Under this name, which is the Italian equivalent of "baked clay," we comprise pottery intended for architectural ornaments, and especially that which contributes to general decoration. The gutter-covers and finials of which we have spoken under the head of roofing accessories, might have been included among terra-cottas, but their fixed location takes from them the special characteristic more particularly attributed to ornamental pottery.

Did this art precede sculpture in stone? Archaeologists are not agreed on this point, but it is certain that it is of very ancient date, and we have evidence of this in the numerous cornices, friezes, and bas - reliefs found in the ruins of buildings which were constructed during the early centuries of historic times.

A Greek poetical story or legend attributes to the Corinthian potter Debutades, the invention of moulding, for reproduction in clay, of figures in relief. His daughter loved passionately a young and handsome swain, and, being obliged to separate from him, manifested such grief that her father, in order if possible to mitigate her sorrow, traced the outline of the shadow thrown on a wall by her lover's head; he then filled this silhouette in with prepared clay, and fired the medallion thus obtained in his kiln.

Pliny relates that at the period when Corinth was taken by the Romans, this first remarkable example of a new art was still treasured in the Temple of the Nymphs.

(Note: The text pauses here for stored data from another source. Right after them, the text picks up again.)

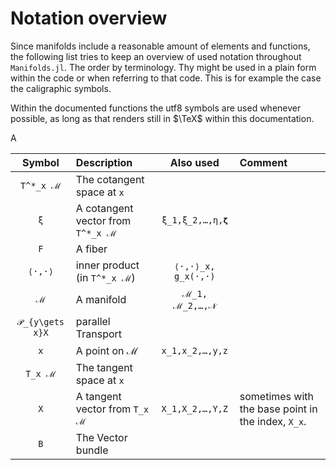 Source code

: # Notation overview

Since manifolds include a reasonable amount of elements and functions, the
following list tries to keep an overview of used notation throughout `Manifolds.jl`.
The order by terminology. Thy might be used in a plain form within the code or
when referring to that code. This is for example the case the caligraphic symbols.

Within the documented functions the utf8 symbols are used whenever possible,
as long as that renders still in $\TeX$ within this documentation.

A

| Symbol | Description | Also used | Comment |
|:--:|:-------------- |:--:|:--- |
| ``T^*_x ℳ`` | The cotangent space at ``x`` | | |
| ``ξ`` | A cotangent vector from ``T^*_x ℳ`` | ``ξ_1,ξ_2,…,η,𝛇`` | |
| ``F`` | A fiber | |
| ``⟨·,·⟩`` | inner product (in ``T^*_x ℳ``) | ``⟨·,·⟩_x, g_x(·,·)`` |
| ``ℳ`` | A manifold | ``ℳ_1, ℳ_2,…,𝒩`` | |
| ``𝒫_{y\gets x}X`` | parallel Transport |
| ``x`` | A point on ℳ | ``x_1,x_2,…,y,z`` | |
| ``T_x ℳ`` | The tangent space at ``x`` | | |
| ``X`` | A tangent vector from ``T_x ℳ`` | ``X_1,X_2,…,Y,Z`` | sometimes with the base point in the index, ``X_x``. |
| ``B`` | The Vector bundle | |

Fragments discovered among the ruins of several Grecian towns show that there was an extensive use of terra-cotta ornaments in Greece, and that the art had reached a high degree of perfection both in taste and execution. The best work of that period dates from the time of Phidias and Polycletes (5 th century-B.C.).

The Etruscans, who have left us such remarkable specimens of pottery, borrowed much from the Greeks, while giving their productions an originality of their own. They made friezes and frontons of large size for their temples and buildings.

Rome employed Etruscan sculptors for the decoration of her public buildings, and especially for the Capitol, under Tarquin the Elder (6th century B.C.).

Terra-cotta work held such an important place in Roman buildings, that there existed at Rome a school, the Collegium figulorum, for preparing workmen for that industry. The invasion of the Barbarians checked the progress of the arts, and for several centuries the use of terra-cotta, without being completely abandoned, suffered an eclipse. But in the 11th century it once more took a prominent position in architectural decoration, especially in Germany and Italy. There still remain many fine monuments of that period, such as the Carthusian monastery at Pisa (Fig. 317), the cathedral at Crema (Fig. 321), and many others, in which magnificent examples of terracotta decoration are found.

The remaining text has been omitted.